**Directions for this task**
Once the line with "conjuró diciendo: He" is found in the entries below, repeat it and each following line exactly, up to and including the line with "Orario, IdCliente) \\". Add no other lines.

**Source records**
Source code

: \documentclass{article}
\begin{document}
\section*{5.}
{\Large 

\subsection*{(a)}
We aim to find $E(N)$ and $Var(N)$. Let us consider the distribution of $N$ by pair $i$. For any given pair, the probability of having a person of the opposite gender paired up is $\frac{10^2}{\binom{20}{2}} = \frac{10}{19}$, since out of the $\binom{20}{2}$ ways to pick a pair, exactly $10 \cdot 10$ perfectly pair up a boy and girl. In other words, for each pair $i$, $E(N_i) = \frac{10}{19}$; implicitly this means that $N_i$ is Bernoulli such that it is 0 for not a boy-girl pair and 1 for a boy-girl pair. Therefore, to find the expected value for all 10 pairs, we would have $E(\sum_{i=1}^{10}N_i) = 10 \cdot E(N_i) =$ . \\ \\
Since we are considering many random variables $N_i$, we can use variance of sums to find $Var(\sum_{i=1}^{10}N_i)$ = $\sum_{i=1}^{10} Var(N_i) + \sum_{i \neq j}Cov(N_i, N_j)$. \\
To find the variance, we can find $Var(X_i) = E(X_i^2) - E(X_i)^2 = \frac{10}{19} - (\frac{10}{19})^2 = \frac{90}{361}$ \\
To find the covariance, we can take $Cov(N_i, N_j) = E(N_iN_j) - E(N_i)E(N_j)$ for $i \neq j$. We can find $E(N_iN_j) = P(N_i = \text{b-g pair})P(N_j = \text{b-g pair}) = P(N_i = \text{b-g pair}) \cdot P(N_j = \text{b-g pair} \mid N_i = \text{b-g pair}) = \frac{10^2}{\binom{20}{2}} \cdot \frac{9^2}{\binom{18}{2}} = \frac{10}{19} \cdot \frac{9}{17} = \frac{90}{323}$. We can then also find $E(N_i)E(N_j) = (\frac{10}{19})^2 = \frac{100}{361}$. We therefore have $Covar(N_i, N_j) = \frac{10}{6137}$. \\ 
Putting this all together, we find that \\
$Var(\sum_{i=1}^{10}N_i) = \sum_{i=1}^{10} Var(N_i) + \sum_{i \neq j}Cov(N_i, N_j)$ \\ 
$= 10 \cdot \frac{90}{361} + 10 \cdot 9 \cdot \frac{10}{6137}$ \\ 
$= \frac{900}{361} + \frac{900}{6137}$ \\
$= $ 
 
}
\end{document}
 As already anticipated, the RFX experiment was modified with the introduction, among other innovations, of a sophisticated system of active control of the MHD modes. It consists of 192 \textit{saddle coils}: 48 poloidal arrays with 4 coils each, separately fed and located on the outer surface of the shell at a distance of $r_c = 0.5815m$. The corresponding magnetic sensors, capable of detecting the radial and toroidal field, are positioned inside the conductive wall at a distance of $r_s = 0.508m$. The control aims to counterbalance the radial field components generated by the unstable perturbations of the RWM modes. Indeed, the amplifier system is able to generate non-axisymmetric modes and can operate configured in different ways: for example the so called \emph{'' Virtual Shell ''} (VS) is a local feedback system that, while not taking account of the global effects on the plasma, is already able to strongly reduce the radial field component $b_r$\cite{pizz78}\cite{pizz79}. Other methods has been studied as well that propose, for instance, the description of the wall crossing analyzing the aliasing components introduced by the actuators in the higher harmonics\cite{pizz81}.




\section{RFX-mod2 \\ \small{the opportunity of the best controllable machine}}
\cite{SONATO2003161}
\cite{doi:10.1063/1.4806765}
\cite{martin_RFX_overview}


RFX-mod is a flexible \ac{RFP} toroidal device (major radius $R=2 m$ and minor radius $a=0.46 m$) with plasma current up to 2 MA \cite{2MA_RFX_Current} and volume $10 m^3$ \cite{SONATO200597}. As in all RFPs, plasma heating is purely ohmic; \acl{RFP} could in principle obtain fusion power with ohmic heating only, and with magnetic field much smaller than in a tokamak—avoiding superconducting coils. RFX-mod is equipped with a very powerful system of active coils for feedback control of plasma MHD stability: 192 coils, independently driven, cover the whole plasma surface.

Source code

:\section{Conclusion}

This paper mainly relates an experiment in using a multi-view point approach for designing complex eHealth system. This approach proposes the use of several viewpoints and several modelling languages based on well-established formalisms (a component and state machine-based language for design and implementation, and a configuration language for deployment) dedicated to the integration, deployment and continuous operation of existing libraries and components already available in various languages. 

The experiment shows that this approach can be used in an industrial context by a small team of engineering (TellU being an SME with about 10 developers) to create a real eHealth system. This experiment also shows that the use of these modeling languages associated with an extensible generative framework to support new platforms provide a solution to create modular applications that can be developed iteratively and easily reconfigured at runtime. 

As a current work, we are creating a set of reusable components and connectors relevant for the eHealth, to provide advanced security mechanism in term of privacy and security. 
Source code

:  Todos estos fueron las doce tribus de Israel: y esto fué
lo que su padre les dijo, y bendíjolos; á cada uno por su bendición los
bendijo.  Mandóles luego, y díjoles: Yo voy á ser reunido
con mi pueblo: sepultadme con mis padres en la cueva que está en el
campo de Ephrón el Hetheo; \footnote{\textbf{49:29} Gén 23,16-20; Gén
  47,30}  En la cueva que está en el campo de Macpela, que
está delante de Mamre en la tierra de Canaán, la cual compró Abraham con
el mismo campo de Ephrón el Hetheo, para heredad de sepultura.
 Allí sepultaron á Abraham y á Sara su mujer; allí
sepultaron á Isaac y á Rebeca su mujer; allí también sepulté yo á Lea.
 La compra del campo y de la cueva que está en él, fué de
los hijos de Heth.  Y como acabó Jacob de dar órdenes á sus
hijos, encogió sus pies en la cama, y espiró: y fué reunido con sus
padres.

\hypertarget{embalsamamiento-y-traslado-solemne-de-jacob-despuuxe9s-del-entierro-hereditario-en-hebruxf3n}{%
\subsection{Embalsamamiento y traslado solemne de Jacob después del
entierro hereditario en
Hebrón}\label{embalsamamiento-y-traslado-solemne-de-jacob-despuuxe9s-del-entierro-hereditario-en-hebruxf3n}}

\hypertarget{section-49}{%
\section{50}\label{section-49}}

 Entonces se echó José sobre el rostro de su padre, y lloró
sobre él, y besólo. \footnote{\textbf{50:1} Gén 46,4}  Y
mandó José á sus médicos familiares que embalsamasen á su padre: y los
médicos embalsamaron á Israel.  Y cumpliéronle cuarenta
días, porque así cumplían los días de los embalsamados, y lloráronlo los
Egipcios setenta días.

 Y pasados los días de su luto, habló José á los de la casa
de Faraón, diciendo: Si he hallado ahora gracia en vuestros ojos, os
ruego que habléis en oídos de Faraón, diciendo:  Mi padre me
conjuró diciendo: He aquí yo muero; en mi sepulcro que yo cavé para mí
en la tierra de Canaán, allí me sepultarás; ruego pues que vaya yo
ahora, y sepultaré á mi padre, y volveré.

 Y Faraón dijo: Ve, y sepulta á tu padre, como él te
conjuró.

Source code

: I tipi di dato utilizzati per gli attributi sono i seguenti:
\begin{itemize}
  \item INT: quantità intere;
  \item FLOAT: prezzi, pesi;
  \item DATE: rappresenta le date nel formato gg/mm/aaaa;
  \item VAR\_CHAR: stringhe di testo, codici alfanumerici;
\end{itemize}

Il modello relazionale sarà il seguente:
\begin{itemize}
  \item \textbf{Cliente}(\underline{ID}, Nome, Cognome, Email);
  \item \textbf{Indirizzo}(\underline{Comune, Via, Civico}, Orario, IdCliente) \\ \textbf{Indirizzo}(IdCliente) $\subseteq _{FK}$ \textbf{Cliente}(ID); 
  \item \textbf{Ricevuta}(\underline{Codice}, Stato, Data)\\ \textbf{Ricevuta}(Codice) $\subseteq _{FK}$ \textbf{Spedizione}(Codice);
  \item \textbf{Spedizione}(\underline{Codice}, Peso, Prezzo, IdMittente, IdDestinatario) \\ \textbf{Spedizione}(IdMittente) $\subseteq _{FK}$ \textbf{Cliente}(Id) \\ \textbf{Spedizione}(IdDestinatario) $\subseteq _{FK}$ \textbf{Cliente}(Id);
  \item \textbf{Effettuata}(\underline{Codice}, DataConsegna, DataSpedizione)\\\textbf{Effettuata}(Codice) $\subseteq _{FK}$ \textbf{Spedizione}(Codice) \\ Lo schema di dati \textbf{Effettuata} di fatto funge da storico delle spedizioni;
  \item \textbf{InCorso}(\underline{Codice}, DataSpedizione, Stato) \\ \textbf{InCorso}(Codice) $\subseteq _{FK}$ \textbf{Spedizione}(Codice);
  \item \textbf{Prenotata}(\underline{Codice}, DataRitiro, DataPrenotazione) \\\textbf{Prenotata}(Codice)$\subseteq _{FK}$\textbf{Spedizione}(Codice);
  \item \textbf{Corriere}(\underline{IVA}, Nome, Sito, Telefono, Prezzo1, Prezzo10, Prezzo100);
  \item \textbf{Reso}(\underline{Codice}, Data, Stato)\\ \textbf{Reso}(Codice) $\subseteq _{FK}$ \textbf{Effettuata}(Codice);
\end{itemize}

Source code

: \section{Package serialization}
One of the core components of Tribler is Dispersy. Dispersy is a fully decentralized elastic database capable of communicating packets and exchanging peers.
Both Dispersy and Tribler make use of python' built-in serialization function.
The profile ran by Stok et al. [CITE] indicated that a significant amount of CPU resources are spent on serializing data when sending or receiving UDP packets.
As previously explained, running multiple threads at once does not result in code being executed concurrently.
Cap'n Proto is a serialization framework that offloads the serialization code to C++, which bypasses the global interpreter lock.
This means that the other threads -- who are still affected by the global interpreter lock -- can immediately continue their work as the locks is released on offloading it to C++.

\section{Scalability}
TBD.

**Result**
conjuró diciendo: He aquí yo muero; en mi sepulcro que yo cavé para mí
en la tierra de Canaán, allí me sepultarás; ruego pues que vaya yo
ahora, y sepultaré á mi padre, y volveré.

 Y Faraón dijo: Ve, y sepulta á tu padre, como él te
conjuró.

Source code

: I tipi di dato utilizzati per gli attributi sono i seguenti:
\begin{itemize}
  \item INT: quantità intere;
  \item FLOAT: prezzi, pesi;
  \item DATE: rappresenta le date nel formato gg/mm/aaaa;
  \item VAR\_CHAR: stringhe di testo, codici alfanumerici;
\end{itemize}

Il modello relazionale sarà il seguente:
\begin{itemize}
  \item \textbf{Cliente}(\underline{ID}, Nome, Cognome, Email);
  \item \textbf{Indirizzo}(\underline{Comune, Via, Civico}, Orario, IdCliente) \\ \textbf{Indirizzo}(IdCliente) $\subseteq _{FK}$ \textbf{Cliente}(ID); 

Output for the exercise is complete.